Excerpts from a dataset
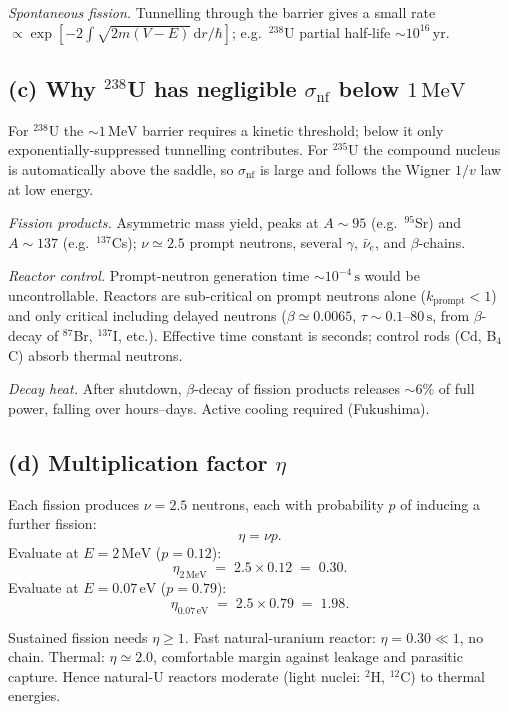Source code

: \documentclass[11pt]{article}
\newcommand{\de}{\mathrm{d}}
\begin{document}
\emph{Spontaneous fission.} Tunnelling through the barrier gives a small rate $\propto\exp[-2\int\sqrt{2m(V-E)}\,\de r/\hbar]$; e.g.\ $^{238}$U partial half-life $\sim 10^{16}\,\text{yr}$.

\subsection*{(c) Why $^{238}$U has negligible $\sigma_\text{nf}$ below $1\,\text{MeV}$}

For $^{238}$U the $\sim 1\,\text{MeV}$ barrier requires a kinetic threshold; below it only exponentially-suppressed tunnelling contributes. For $^{235}$U the compound nucleus is automatically above the saddle, so $\sigma_\text{nf}$ is large and follows the Wigner $1/v$ law at low energy.

\emph{Fission products.} Asymmetric mass yield, peaks at $A\sim 95$ (e.g.\ $^{95}$Sr) and $A\sim 137$ (e.g.\ $^{137}$Cs); $\nu\simeq 2.5$ prompt neutrons, several $\gamma$, $\bar\nu_e$, and $\beta$-chains.

\emph{Reactor control.} Prompt-neutron generation time $\sim 10^{-4}\,\text{s}$ would be uncontrollable. Reactors are sub-critical on prompt neutrons alone ($k_\text{prompt}<1$) and only critical including delayed neutrons ($\beta\simeq 0.0065$, $\tau\sim 0.1$--$80\,\text{s}$, from $\beta$-decay of $^{87}$Br, $^{137}$I, etc.). Effective time constant is seconds; control rods (Cd, B$_4$C) absorb thermal neutrons.

\emph{Decay heat.} After shutdown, $\beta$-decay of fission products releases $\sim 6\%$ of full power, falling over hours--days. Active cooling required (Fukushima).

\subsection*{(d) Multiplication factor $\eta$}

Each fission produces $\nu=2.5$ neutrons, each with probability $p$ of inducing a further fission:
\begin{equation}
\boxed{\;\eta=\nu p.\;}
\end{equation}
Evaluate at $E=2\,\text{MeV}$ ($p=0.12$):
\[
\eta_{2\,\text{MeV}}\;=\;2.5\times 0.12\;=\;0.30.
\]
Evaluate at $E=0.07\,\text{eV}$ ($p=0.79$):
\[
\eta_{0.07\,\text{eV}}\;=\;2.5\times 0.79\;=\;1.98.
\]

Sustained fission needs $\eta\geq 1$. Fast natural-uranium reactor: $\eta=0.30\ll 1$, no chain. Thermal: $\eta\simeq 2.0$, comfortable margin against leakage and parasitic capture. Hence natural-U reactors moderate (light nuclei: $^{2}$H, $^{12}$C) to thermal energies.
\end{document}
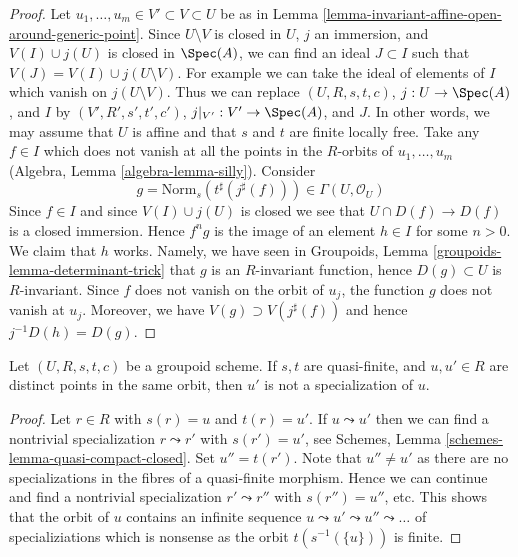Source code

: \begin{proof}
Let $u_1, \ldots, u_m \in V' \subset V \subset U$ be as in
Lemma \ref{lemma-invariant-affine-open-around-generic-point}.
Since $U \setminus V$ is closed in $U$, $j$ an immersion, and $V(I) \cup j(U)$
is closed in $\Spec(A)$, we can find an ideal
$J \subset I$ such that $V(J) = V(I) \cup j(U \setminus V)$.
For example we can take the ideal of elements of $I$ which
vanish on $j(U \setminus V)$. Thus we can replace
$(U, R, s, t, c)$, $j : U \to \Spec(A)$, and $I$ by
$(V', R', s', t', c')$, $j|_{V'} : V' \to \Spec(A)$, and $J$.
In other words, we may assume that $U$ is affine and that
$s$ and $t$ are finite locally free.
Take any $f \in I$ which does not vanish at all the
points in the $R$-orbits of $u_1, \ldots, u_m$
(Algebra, Lemma \ref{algebra-lemma-silly}). Consider
$$
g = \text{Norm}_s(t^\sharp(j^\sharp(f))) \in \Gamma(U, \mathcal{O}_U)
$$
Since $f \in I$ and since $V(I) \cup j(U)$ is closed we see that
$U \cap D(f) \to D(f)$ is a closed immersion. Hence $f^ng$ is the
image of an element $h \in I$ for some $n > 0$. We claim that $h$ works.
Namely, we have seen in
Groupoids, Lemma \ref{groupoids-lemma-determinant-trick}
that $g$ is an $R$-invariant function, hence $D(g) \subset U$
is $R$-invariant. Since $f$ does not vanish on the orbit of $u_j$,
the function $g$ does not vanish at $u_j$. Moreover, we have
$V(g) \supset V(j^\sharp(f))$ and hence $j^{-1}D(h) = D(g)$.
\end{proof}

\begin{lemma}
\label{lemma-no-specializations-map-to-same-point}
Let $(U, R, s, t, c)$ be a groupoid scheme. If $s, t$ are quasi-finite,
and $u, u' \in R$ are distinct points in the same orbit,
then $u'$ is not a specialization of $u$.
\end{lemma}

\begin{proof}
Let $r \in R$ with $s(r) = u$ and $t(r) = u'$. If $u \leadsto u'$
then we can find a nontrivial specialization $r \leadsto r'$ with
$s(r') = u'$, see 
Schemes, Lemma \ref{schemes-lemma-quasi-compact-closed}.
Set $u'' = t(r')$. Note that $u'' \not = u'$ as there are no
specializations in the fibres of a quasi-finite morphism.
Hence we can continue and find a nontrivial specialization
$r' \leadsto r''$ with $s(r'') = u''$, etc. This shows that the
orbit of $u$ contains an infinite sequence
$u \leadsto u' \leadsto u'' \leadsto \ldots$
of specializiations which is nonsense as the orbit
$t(s^{-1}(\{u\}))$ is finite.
\end{proof}

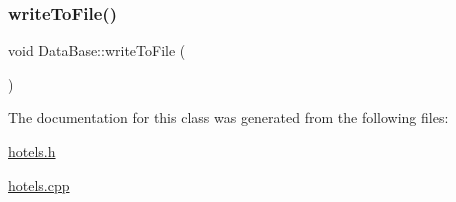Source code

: \mbox{\label{class_data_base_ae099589c13d77b31a311fc0469250288}} 
\subsubsection{\texorpdfstring{write\+To\+File()}{writeToFile()}}
{\footnotesize\ttfamily void Data\+Base\+::write\+To\+File (\begin{DoxyParamCaption}{ }\end{DoxyParamCaption})\hspace{0.3cm}{\ttfamily [inline]}}



The documentation for this class was generated from the following files\+:\begin{DoxyCompactItemize}
\item 
\hyperlink{hotels_8h}{hotels.\+h}\item 
\hyperlink{hotels_8cpp}{hotels.\+cpp}\end{DoxyCompactItemize}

[YOUR GOAL]: Return each entry above unchanged. Leave the pictures out.

[EXERCISE ANSWER]:
Source code

: \documentclass[11pt]{article}
\newcommand{\de}{\mathrm{d}}
\begin{document}
\emph{Spontaneous fission.} Tunnelling through the barrier gives a small rate $\propto\exp[-2\int\sqrt{2m(V-E)}\,\de r/\hbar]$; e.g.\ $^{238}$U partial half-life $\sim 10^{16}\,\text{yr}$.

\subsection*{(c) Why $^{238}$U has negligible $\sigma_\text{nf}$ below $1\,\text{MeV}$}

For $^{238}$U the $\sim 1\,\text{MeV}$ barrier requires a kinetic threshold; below it only exponentially-suppressed tunnelling contributes. For $^{235}$U the compound nucleus is automatically above the saddle, so $\sigma_\text{nf}$ is large and follows the Wigner $1/v$ law at low energy.

\emph{Fission products.} Asymmetric mass yield, peaks at $A\sim 95$ (e.g.\ $^{95}$Sr) and $A\sim 137$ (e.g.\ $^{137}$Cs); $\nu\simeq 2.5$ prompt neutrons, several $\gamma$, $\bar\nu_e$, and $\beta$-chains.

\emph{Reactor control.} Prompt-neutron generation time $\sim 10^{-4}\,\text{s}$ would be uncontrollable. Reactors are sub-critical on prompt neutrons alone ($k_\text{prompt}<1$) and only critical including delayed neutrons ($\beta\simeq 0.0065$, $\tau\sim 0.1$--$80\,\text{s}$, from $\beta$-decay of $^{87}$Br, $^{137}$I, etc.). Effective time constant is seconds; control rods (Cd, B$_4$C) absorb thermal neutrons.

\emph{Decay heat.} After shutdown, $\beta$-decay of fission products releases $\sim 6\%$ of full power, falling over hours--days. Active cooling required (Fukushima).

\subsection*{(d) Multiplication factor $\eta$}

Each fission produces $\nu=2.5$ neutrons, each with probability $p$ of inducing a further fission:
\begin{equation}
\boxed{\;\eta=\nu p.\;}
\end{equation}
Evaluate at $E=2\,\text{MeV}$ ($p=0.12$):
\[
\eta_{2\,\text{MeV}}\;=\;2.5\times 0.12\;=\;0.30.
\]
Evaluate at $E=0.07\,\text{eV}$ ($p=0.79$):
\[
\eta_{0.07\,\text{eV}}\;=\;2.5\times 0.79\;=\;1.98.
\]

Sustained fission needs $\eta\geq 1$. Fast natural-uranium reactor: $\eta=0.30\ll 1$, no chain. Thermal: $\eta\simeq 2.0$, comfortable margin against leakage and parasitic capture. Hence natural-U reactors moderate (light nuclei: $^{2}$H, $^{12}$C) to thermal energies.
\end{document}
Source code

: \begin{proof}
Let $u_1, \ldots, u_m \in V' \subset V \subset U$ be as in
Lemma \ref{lemma-invariant-affine-open-around-generic-point}.
Since $U \setminus V$ is closed in $U$, $j$ an immersion, and $V(I) \cup j(U)$
is closed in $\Spec(A)$, we can find an ideal
$J \subset I$ such that $V(J) = V(I) \cup j(U \setminus V)$.
For example we can take the ideal of elements of $I$ which
vanish on $j(U \setminus V)$. Thus we can replace
$(U, R, s, t, c)$, $j : U \to \Spec(A)$, and $I$ by
$(V', R', s', t', c')$, $j|_{V'} : V' \to \Spec(A)$, and $J$.
In other words, we may assume that $U$ is affine and that
$s$ and $t$ are finite locally free.
Take any $f \in I$ which does not vanish at all the
points in the $R$-orbits of $u_1, \ldots, u_m$
(Algebra, Lemma \ref{algebra-lemma-silly}). Consider
$$
g = \text{Norm}_s(t^\sharp(j^\sharp(f))) \in \Gamma(U, \mathcal{O}_U)
$$
Since $f \in I$ and since $V(I) \cup j(U)$ is closed we see that
$U \cap D(f) \to D(f)$ is a closed immersion. Hence $f^ng$ is the
image of an element $h \in I$ for some $n > 0$. We claim that $h$ works.
Namely, we have seen in
Groupoids, Lemma \ref{groupoids-lemma-determinant-trick}
that $g$ is an $R$-invariant function, hence $D(g) \subset U$
is $R$-invariant. Since $f$ does not vanish on the orbit of $u_j$,
the function $g$ does not vanish at $u_j$. Moreover, we have
$V(g) \supset V(j^\sharp(f))$ and hence $j^{-1}D(h) = D(g)$.
\end{proof}

\begin{lemma}
\label{lemma-no-specializations-map-to-same-point}
Let $(U, R, s, t, c)$ be a groupoid scheme. If $s, t$ are quasi-finite,
and $u, u' \in R$ are distinct points in the same orbit,
then $u'$ is not a specialization of $u$.
\end{lemma}

\begin{proof}
Let $r \in R$ with $s(r) = u$ and $t(r) = u'$. If $u \leadsto u'$
then we can find a nontrivial specialization $r \leadsto r'$ with
$s(r') = u'$, see 
Schemes, Lemma \ref{schemes-lemma-quasi-compact-closed}.
Set $u'' = t(r')$. Note that $u'' \not = u'$ as there are no
specializations in the fibres of a quasi-finite morphism.
Hence we can continue and find a nontrivial specialization
$r' \leadsto r''$ with $s(r'') = u''$, etc. This shows that the
orbit of $u$ contains an infinite sequence
$u \leadsto u' \leadsto u'' \leadsto \ldots$
of specializiations which is nonsense as the orbit
$t(s^{-1}(\{u\}))$ is finite.
\end{proof}

Source code

: \mbox{\label{class_data_base_ae099589c13d77b31a311fc0469250288}} 
\subsubsection{\texorpdfstring{write\+To\+File()}{writeToFile()}}
{\footnotesize\ttfamily void Data\+Base\+::write\+To\+File (\begin{DoxyParamCaption}{ }\end{DoxyParamCaption})\hspace{0.3cm}{\ttfamily [inline]}}



The documentation for this class was generated from the following files\+:\begin{DoxyCompactItemize}
\item 
\hyperlink{hotels_8h}{hotels.\+h}\item 
\hyperlink{hotels_8cpp}{hotels.\+cpp}\end{DoxyCompactItemize}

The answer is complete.